======== Supplied material
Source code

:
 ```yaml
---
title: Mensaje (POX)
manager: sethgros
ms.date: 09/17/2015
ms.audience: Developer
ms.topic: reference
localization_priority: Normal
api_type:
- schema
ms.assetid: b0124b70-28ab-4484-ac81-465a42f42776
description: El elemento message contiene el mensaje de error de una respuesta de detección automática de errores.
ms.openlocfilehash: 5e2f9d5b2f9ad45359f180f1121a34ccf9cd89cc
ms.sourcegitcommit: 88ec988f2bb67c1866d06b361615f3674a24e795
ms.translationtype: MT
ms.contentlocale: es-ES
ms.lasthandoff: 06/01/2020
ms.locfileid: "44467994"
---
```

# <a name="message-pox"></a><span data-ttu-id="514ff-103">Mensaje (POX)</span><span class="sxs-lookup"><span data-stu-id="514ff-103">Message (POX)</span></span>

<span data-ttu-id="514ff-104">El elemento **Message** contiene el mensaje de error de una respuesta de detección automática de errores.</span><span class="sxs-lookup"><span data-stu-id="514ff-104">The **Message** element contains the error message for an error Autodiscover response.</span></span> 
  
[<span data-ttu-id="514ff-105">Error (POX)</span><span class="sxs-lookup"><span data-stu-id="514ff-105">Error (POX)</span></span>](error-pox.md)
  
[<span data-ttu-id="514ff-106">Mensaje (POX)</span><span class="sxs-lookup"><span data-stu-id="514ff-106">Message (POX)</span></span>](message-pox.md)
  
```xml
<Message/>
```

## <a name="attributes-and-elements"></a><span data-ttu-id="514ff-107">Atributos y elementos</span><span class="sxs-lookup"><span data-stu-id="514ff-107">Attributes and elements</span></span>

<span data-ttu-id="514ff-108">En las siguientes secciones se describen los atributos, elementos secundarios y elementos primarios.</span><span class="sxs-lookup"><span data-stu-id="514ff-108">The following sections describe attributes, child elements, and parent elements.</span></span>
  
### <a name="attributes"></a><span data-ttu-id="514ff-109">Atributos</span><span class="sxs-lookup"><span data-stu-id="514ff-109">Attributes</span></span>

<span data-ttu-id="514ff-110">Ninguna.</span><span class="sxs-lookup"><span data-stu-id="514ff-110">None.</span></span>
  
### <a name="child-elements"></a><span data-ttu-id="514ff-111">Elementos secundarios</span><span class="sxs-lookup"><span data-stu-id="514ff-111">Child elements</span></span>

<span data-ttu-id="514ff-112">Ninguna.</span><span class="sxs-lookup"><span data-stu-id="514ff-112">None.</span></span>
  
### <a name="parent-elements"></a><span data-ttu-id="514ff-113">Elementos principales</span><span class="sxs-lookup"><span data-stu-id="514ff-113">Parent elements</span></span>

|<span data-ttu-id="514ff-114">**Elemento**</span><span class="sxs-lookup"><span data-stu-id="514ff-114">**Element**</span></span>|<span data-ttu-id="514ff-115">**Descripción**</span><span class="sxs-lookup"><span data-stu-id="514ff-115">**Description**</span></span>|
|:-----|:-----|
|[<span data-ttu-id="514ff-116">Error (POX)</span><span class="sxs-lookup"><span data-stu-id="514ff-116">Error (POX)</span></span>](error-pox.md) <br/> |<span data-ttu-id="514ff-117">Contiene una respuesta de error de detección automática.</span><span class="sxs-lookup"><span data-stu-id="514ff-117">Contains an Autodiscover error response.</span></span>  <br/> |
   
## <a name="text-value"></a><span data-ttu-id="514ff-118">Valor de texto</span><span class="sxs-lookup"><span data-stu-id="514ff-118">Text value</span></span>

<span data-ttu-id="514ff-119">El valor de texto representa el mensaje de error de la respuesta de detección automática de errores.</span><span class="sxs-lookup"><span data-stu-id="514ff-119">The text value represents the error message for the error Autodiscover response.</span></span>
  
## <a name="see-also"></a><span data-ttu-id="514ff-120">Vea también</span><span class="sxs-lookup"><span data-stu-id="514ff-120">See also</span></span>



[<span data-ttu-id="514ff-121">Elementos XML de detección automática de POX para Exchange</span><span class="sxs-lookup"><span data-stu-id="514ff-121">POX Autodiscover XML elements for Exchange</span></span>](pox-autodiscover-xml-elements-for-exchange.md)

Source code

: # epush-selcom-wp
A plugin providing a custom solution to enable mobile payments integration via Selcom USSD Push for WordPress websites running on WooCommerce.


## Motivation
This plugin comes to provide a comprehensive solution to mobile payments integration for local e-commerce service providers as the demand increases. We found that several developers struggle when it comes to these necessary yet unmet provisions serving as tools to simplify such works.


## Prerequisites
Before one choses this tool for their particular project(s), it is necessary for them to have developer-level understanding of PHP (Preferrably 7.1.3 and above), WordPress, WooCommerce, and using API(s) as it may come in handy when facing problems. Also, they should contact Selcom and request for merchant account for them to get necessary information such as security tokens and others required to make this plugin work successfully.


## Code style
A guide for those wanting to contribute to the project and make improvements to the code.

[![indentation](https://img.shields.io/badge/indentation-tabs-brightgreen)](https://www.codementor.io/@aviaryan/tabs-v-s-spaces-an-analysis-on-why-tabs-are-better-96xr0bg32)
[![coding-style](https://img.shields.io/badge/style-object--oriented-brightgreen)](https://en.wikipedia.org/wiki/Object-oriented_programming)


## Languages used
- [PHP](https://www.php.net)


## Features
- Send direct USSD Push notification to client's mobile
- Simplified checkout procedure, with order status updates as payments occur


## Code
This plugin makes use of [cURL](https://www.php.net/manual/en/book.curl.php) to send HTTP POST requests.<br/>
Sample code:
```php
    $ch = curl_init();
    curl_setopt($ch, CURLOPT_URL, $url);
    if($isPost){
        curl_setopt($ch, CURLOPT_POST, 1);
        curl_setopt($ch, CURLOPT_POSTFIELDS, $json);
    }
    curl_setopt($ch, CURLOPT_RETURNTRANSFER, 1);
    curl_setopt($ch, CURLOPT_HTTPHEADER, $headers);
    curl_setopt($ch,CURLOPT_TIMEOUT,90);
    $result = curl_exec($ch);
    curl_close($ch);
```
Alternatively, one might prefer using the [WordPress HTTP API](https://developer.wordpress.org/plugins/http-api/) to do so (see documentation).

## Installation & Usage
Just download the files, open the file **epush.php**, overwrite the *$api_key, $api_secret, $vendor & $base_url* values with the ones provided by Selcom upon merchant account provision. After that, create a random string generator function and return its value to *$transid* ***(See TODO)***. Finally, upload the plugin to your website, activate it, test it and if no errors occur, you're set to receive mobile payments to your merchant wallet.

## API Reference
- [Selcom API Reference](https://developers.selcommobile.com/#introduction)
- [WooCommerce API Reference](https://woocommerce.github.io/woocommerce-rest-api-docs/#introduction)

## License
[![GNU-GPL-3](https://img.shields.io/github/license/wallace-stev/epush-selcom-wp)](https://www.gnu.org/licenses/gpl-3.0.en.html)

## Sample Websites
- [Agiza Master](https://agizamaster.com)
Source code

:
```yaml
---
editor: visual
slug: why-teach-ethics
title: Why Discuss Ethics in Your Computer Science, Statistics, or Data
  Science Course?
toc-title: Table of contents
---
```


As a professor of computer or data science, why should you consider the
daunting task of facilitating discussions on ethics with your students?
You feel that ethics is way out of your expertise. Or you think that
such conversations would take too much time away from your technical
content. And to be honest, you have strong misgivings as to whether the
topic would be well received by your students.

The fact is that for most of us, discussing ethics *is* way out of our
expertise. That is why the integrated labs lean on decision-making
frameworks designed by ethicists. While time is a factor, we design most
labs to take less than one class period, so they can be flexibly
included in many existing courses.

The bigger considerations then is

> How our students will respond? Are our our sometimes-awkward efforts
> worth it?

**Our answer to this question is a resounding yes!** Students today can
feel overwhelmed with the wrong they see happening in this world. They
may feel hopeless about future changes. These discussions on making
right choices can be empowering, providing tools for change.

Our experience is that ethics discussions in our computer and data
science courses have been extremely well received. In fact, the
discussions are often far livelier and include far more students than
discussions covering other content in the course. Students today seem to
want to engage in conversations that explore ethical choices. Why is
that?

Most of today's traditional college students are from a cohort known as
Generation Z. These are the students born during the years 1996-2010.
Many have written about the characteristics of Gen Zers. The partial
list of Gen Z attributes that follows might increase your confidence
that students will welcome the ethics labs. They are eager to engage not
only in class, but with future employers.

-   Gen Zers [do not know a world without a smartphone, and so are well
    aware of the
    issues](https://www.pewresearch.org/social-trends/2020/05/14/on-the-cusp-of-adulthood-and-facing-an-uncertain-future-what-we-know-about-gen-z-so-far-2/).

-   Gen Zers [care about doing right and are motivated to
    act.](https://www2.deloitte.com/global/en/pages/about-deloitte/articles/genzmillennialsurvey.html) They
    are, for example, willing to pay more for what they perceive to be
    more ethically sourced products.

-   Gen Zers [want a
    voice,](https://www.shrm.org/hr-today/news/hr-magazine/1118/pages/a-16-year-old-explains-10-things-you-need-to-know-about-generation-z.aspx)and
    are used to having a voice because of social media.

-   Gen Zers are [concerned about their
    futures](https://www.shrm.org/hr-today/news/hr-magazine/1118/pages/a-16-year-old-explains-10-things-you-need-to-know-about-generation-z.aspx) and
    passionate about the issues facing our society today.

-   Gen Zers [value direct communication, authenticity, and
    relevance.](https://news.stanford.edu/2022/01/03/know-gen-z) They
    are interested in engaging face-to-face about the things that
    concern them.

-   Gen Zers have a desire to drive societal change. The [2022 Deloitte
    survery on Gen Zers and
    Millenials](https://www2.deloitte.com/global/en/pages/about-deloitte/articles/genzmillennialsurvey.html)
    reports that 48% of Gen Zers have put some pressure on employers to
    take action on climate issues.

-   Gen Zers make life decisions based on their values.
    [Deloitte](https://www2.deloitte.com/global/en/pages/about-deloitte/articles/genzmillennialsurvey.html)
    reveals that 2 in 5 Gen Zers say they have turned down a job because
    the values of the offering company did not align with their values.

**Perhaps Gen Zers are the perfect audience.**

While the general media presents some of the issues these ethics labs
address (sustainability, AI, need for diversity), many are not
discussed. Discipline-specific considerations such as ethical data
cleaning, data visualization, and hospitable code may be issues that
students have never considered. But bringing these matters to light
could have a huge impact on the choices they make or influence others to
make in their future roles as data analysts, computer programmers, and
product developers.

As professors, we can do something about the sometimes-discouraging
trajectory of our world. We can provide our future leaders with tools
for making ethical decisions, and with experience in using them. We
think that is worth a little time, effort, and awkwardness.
================
▸ Task
Count the lines of the data that include the string "employers", and give only that number.

▸ Expected answer
2